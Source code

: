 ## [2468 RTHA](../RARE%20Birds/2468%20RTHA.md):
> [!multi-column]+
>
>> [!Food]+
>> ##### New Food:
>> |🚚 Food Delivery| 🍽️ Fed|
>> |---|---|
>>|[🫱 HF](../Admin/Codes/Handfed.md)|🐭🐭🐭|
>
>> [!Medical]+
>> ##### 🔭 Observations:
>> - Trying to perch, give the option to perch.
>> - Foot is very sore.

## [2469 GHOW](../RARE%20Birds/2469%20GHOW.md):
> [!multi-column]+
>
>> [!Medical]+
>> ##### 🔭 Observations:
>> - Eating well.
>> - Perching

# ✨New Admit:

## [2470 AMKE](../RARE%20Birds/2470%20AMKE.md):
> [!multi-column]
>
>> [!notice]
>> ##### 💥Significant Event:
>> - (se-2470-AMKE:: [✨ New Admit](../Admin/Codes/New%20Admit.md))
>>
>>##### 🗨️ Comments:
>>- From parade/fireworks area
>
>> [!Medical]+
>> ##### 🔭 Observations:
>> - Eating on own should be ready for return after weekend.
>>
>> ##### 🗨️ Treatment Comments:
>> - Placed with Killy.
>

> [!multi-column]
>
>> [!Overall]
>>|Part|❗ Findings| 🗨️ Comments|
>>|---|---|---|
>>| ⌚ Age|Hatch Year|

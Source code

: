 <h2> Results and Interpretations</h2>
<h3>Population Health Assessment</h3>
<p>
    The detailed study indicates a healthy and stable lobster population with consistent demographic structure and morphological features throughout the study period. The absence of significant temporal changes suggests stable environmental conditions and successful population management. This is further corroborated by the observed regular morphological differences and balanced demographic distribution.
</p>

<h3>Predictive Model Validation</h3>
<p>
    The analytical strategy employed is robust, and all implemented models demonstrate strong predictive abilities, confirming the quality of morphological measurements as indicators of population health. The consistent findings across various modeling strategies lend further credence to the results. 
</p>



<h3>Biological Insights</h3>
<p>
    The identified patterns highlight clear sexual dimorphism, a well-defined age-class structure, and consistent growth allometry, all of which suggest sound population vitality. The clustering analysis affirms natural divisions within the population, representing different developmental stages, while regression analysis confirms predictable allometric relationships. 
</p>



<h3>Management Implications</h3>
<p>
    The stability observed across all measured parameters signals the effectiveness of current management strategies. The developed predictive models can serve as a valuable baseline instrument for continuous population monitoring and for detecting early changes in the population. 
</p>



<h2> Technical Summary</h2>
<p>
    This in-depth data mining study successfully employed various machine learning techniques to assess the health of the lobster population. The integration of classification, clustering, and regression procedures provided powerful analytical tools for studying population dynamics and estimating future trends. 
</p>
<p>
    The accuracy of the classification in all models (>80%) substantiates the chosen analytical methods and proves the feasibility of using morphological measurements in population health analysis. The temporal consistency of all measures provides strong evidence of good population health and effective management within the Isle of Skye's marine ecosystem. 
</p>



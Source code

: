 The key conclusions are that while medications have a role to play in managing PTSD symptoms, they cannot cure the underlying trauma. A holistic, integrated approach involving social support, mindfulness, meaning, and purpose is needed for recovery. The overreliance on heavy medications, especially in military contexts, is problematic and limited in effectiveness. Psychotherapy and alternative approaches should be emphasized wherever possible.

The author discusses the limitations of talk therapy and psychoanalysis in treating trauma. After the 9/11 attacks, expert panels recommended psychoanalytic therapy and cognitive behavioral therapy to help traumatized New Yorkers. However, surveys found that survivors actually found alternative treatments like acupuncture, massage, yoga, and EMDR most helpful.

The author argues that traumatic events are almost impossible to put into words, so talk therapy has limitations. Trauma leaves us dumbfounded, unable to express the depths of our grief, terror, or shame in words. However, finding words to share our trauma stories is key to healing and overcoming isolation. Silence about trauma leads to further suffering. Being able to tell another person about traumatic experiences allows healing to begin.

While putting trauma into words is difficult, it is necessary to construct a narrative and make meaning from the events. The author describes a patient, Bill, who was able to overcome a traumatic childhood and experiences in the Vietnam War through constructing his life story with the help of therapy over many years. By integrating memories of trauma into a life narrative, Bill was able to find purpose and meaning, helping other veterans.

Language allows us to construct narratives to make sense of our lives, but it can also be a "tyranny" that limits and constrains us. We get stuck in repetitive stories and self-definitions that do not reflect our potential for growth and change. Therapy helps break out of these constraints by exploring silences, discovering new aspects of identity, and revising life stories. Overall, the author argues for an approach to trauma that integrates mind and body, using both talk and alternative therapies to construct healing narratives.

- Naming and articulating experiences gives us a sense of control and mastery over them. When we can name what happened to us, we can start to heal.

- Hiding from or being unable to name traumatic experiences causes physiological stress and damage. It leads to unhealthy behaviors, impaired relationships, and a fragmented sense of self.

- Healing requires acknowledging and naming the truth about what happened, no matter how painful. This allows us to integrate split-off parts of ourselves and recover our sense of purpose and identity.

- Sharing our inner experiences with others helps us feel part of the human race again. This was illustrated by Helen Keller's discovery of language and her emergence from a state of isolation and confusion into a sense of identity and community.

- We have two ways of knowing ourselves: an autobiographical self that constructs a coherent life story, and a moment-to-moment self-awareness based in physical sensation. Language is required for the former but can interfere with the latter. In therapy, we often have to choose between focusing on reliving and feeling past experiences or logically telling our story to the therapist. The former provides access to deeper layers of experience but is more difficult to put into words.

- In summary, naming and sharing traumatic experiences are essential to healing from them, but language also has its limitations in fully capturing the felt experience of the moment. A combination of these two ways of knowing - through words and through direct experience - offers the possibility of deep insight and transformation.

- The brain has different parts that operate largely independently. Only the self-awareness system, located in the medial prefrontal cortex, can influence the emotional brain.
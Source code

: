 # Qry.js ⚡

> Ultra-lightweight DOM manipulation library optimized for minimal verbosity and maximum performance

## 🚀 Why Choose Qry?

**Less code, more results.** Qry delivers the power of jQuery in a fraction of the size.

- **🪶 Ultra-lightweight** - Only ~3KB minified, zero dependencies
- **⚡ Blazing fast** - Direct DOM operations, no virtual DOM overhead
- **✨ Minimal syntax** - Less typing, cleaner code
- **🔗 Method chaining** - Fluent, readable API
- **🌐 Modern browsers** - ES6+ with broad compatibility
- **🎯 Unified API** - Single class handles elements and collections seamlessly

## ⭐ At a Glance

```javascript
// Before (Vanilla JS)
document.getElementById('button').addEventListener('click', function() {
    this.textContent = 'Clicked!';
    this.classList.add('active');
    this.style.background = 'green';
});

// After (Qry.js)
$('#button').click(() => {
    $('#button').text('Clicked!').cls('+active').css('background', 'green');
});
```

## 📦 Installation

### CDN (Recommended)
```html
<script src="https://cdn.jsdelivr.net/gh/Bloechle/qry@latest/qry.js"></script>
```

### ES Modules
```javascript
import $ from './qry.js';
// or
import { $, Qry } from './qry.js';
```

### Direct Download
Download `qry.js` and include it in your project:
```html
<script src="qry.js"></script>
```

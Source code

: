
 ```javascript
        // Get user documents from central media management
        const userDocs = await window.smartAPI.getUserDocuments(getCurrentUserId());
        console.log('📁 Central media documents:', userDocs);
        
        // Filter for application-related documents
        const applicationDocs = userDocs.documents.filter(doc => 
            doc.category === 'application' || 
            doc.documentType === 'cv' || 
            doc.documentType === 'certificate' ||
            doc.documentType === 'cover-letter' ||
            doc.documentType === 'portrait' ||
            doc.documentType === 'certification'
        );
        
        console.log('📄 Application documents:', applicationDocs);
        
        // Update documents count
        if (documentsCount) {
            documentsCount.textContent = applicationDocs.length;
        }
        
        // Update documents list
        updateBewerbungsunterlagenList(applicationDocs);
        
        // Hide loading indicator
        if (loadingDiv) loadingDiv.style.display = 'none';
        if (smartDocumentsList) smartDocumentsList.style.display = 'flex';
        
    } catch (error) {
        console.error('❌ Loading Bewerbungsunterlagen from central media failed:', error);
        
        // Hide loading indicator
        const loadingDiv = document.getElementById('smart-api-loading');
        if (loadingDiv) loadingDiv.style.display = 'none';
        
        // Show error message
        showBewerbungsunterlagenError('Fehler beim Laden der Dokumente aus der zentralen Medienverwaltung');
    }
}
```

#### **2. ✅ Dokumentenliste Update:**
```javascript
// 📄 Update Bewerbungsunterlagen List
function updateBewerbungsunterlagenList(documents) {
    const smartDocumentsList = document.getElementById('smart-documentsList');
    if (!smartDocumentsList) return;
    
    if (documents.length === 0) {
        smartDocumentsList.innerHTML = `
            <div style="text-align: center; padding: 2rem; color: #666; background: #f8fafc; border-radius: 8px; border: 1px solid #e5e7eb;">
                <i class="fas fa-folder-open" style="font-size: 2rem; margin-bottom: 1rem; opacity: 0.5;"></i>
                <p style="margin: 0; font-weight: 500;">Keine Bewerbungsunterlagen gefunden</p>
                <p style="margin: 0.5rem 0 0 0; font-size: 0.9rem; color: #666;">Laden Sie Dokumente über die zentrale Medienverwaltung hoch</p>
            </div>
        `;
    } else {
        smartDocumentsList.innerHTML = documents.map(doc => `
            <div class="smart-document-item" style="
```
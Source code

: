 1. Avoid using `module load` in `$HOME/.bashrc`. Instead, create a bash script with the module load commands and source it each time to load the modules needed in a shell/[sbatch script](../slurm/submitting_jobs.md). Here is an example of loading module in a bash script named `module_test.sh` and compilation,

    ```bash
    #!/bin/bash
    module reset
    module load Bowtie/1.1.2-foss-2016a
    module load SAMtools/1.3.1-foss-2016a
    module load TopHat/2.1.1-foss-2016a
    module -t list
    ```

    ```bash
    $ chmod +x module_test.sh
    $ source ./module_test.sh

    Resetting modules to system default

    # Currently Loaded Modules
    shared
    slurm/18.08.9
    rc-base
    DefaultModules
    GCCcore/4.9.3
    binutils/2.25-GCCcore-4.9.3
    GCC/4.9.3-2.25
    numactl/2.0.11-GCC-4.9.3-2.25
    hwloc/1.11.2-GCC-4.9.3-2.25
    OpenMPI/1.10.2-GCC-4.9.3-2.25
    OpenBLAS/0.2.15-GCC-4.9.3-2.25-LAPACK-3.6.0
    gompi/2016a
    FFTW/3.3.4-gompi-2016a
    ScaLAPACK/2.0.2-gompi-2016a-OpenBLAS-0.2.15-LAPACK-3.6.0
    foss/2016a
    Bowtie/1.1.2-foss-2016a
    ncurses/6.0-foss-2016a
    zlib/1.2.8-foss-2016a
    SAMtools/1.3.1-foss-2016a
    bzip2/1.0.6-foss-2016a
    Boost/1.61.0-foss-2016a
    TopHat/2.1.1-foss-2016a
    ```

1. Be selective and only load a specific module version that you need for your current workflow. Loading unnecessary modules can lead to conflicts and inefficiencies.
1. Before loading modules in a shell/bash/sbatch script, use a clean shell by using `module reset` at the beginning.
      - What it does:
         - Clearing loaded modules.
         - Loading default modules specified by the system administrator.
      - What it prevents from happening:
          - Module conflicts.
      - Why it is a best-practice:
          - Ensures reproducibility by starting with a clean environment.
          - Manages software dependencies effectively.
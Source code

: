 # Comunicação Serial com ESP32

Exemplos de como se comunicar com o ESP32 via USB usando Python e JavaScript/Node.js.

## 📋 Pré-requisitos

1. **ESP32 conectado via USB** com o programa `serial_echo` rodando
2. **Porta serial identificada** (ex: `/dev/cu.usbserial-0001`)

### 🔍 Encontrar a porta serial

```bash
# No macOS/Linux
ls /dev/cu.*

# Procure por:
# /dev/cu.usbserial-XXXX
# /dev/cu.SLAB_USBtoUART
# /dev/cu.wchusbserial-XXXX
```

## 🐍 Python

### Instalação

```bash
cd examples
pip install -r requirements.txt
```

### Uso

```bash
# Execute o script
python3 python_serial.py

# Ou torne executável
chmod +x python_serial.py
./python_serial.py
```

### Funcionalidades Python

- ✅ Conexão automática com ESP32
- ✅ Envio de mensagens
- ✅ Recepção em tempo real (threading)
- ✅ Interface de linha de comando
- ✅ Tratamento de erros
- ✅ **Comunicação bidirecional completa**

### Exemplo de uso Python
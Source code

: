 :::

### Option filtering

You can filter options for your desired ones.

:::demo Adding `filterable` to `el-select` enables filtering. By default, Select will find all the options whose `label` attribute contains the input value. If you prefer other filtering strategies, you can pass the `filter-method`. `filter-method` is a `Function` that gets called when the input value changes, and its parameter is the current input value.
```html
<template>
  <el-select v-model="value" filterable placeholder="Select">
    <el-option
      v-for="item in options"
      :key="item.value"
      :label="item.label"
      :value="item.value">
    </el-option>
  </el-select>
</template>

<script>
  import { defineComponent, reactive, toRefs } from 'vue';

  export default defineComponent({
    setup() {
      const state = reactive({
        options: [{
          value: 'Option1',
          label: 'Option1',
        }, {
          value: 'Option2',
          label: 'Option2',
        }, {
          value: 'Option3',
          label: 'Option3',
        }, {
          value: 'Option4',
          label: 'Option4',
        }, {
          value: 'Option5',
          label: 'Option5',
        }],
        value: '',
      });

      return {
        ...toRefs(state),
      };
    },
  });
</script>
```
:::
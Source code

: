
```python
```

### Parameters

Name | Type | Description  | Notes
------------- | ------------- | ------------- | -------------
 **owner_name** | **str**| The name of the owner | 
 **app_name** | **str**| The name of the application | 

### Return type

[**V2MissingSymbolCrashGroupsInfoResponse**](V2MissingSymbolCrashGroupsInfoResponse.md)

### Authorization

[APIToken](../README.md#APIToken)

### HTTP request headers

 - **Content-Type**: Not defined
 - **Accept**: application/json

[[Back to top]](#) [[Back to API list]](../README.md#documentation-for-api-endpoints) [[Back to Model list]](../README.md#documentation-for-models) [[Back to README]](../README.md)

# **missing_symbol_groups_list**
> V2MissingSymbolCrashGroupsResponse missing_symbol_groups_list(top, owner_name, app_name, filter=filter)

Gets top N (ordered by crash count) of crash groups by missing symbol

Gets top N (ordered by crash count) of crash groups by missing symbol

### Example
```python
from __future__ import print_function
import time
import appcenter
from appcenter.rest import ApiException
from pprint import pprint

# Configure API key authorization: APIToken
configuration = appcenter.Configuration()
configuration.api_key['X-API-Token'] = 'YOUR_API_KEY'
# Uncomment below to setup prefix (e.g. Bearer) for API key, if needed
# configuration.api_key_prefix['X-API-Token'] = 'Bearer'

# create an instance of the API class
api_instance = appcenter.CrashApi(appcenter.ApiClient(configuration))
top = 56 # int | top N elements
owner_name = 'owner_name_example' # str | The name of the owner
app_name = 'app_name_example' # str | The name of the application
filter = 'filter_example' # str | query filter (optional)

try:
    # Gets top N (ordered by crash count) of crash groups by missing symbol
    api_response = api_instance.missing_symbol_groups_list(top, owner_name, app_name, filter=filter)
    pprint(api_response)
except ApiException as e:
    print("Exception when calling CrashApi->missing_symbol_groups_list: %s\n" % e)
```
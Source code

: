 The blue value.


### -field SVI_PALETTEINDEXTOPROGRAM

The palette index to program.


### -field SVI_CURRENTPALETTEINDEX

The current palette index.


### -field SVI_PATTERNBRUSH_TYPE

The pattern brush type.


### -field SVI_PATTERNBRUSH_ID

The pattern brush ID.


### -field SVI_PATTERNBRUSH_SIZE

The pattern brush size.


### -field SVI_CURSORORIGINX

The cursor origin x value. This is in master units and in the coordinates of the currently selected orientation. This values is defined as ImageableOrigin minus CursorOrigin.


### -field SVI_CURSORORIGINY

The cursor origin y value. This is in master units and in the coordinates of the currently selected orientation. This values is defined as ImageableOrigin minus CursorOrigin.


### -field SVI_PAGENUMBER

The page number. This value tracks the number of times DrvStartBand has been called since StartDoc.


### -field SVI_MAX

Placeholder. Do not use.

TASK DESCRIPTION: From the listing above, repeat exactly the lines starting at the line that includes "of the size." and ending at the line that includes "- **⚡ Blazing", with nothing outside that span.

THE ANSWER:
**Less code, more results.** Qry delivers the power of jQuery in a fraction of the size.

- **🪶 Ultra-lightweight** - Only ~3KB minified, zero dependencies
- **⚡ Blazing fast** - Direct DOM operations, no virtual DOM overhead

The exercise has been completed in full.